## What you should do
Each line in the records that mentions the word "using" needs to be listed.

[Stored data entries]
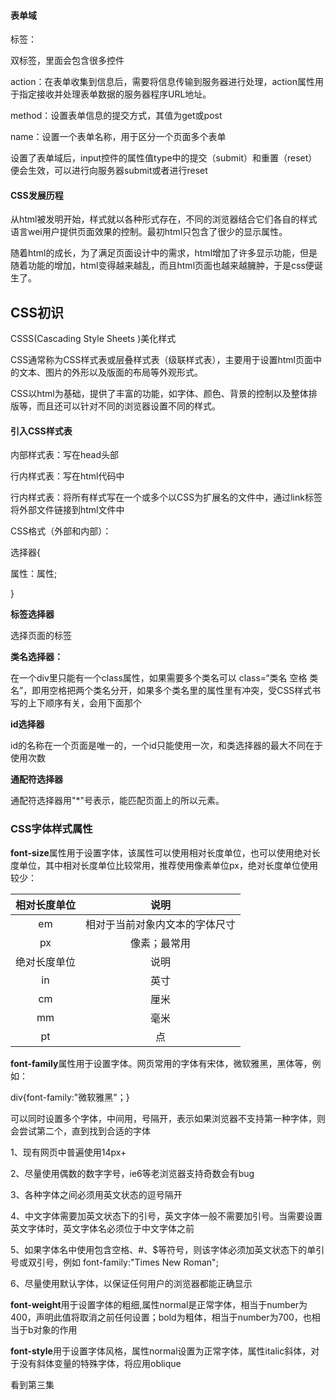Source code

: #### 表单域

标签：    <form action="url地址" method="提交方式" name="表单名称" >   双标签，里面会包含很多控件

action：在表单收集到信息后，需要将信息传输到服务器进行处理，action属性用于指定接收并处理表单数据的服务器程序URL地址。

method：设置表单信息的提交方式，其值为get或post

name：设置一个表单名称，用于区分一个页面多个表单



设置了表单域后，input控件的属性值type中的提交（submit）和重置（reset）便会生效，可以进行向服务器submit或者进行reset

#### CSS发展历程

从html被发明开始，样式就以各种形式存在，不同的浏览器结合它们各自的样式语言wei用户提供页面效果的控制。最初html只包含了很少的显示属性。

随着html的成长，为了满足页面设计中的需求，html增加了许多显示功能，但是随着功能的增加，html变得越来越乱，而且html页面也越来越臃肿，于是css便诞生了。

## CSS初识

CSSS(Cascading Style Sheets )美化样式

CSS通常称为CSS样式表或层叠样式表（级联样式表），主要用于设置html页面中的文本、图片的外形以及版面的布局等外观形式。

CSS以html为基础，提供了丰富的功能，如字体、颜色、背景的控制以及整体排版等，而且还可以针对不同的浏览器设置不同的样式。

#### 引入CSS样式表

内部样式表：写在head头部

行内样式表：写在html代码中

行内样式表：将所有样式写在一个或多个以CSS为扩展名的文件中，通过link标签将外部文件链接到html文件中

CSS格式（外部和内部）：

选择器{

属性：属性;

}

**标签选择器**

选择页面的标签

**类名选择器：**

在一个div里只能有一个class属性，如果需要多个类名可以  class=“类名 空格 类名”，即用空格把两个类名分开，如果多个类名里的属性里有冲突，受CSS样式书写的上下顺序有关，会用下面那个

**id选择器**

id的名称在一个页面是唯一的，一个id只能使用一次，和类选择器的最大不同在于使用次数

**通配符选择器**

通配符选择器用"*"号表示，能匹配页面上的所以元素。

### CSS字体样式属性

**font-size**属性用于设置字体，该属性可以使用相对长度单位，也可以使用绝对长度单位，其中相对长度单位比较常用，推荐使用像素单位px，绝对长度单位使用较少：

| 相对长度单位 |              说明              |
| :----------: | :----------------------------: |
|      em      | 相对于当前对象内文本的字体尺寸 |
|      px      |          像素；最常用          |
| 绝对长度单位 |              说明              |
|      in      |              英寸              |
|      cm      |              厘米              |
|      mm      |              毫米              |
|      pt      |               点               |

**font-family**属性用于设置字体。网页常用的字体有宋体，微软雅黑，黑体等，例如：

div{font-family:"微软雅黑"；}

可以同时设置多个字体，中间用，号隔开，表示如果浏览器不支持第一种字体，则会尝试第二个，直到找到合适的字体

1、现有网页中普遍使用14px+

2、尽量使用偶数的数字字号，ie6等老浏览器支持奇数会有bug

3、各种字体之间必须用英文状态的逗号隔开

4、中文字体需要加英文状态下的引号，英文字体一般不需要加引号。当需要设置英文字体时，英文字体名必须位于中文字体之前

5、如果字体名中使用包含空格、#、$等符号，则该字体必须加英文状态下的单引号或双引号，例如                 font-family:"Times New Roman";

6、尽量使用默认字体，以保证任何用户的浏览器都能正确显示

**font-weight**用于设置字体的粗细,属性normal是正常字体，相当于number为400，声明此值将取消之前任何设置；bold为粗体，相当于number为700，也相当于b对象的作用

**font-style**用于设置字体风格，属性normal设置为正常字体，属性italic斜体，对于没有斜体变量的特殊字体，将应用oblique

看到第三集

...

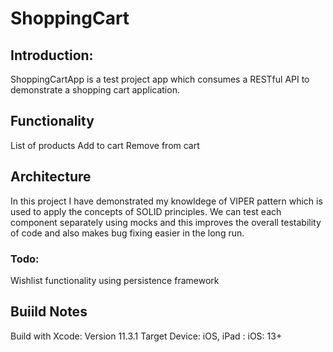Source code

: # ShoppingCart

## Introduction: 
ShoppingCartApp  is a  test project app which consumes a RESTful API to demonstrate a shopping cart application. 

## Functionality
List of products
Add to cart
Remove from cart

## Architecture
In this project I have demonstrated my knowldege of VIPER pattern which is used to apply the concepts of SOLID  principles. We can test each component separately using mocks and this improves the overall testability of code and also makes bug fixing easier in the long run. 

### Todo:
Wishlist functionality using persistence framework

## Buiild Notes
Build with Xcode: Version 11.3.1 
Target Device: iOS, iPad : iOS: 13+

## Written reply
In this project I have demonstrated my knowldege of VIPER pattern which is used to apply the concepts of SOLID  principles. We can test each component separately using mocks and this improves the overall testability of code and also makes bug fixing easier in the long run. 
Wishlist functionality using persistence framework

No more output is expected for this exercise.